The present study will serve as a resource for practitioners who provide services to children and families and draw on existing research that is based on cross-cultural comparisons. The existing cross-cultural research has led some researchers to conclude that authoritarian parenting patterns as well as specific practices such as physical punishment and absence of reasoning/explanation which are associated with detrimental effects for the development of children from European origins is not detrimental to the developmental of children from Asian and Arab origin. These researchers make practice recommendations that authoritative parenting and practices consistent with authoritative parenting (e.g., use of reason and explanation; positive parental attention for positive child behavior) should not be recommended for parents from collectivist cultures. They propose that authoritarian parenting is normative in collectivist groups and that authoritarian parenting practices are not viewed in a negative light as a sign of parental rejection and hostility by children and adolescents belonging to collectivist cultures.

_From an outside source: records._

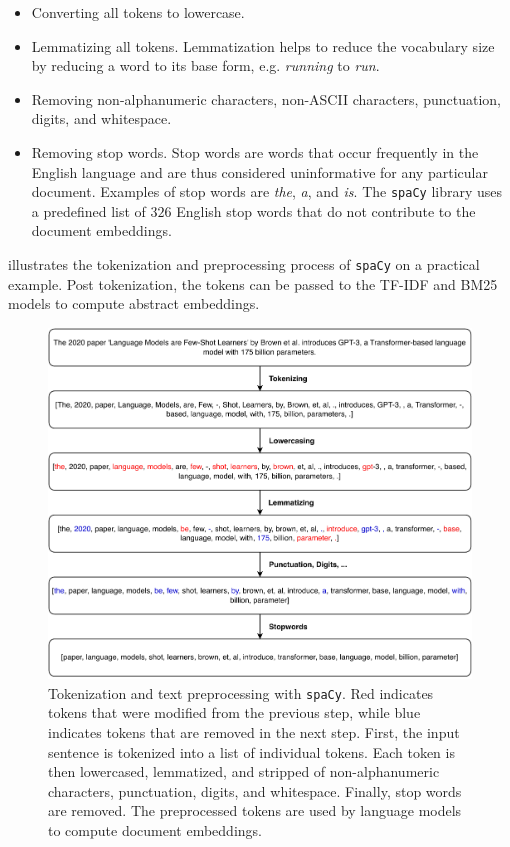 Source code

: \begin{itemize}
    \item Converting all tokens to lowercase.
    \item Lemmatizing all tokens. Lemmatization helps to reduce the vocabulary size by reducing a word to its base form, e.g. \emph{running} to \emph{run}.
    \item Removing non-alphanumeric characters, non-ASCII characters, punctuation, digits, and whitespace.
    \item Removing stop words.
          Stop words are words that occur frequently in the English language and are thus considered uninformative for any particular document. Examples of stop words are \emph{the}, \emph{a}, and \emph{is}.
          The \texttt{spaCy} library uses a predefined list of $326$ English stop words that do not contribute to the document embeddings.
\end{itemize}

 illustrates the tokenization and preprocessing process of \texttt{spaCy} on a practical example.
Post tokenization, the tokens can be passed to the TF-IDF and BM25 models to compute abstract embeddings.

\begin{figure}[htb!]
    \centering
    \includegraphics[width=\textwidth]{diagrams/spacy.pdf}
    \caption[Tokenization and Preprocessing]{Tokenization and text preprocessing with \texttt{spaCy}. Red indicates tokens that were modified from the previous step, while blue indicates tokens that are removed in the next step. First, the input sentence is tokenized into a list of individual tokens. Each token is then lowercased, lemmatized, and stripped of non-alphanumeric characters, punctuation, digits, and whitespace. Finally, stop words are removed. The preprocessed tokens are used by language models to compute document embeddings.
    }
    \label{fig:spacy}
\end{figure}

Yet, these researchers ignore that much less is known about the prevalence of any given parenting style or practice as well as variation in parenting and child outcomes within groups, cultures, or countries deemed to be collectivistic. The aim, then, of the present study is to contribute to research that can position the field closer to making practice recommendations. Additionally, the study will examine variations in familial factors and processes― in addition to cultural values.

The study is led by Dr. Nael Alami and Dr. Racha Khansa from MUBS and Dr. Nadia Sorkhabi from San Jose State.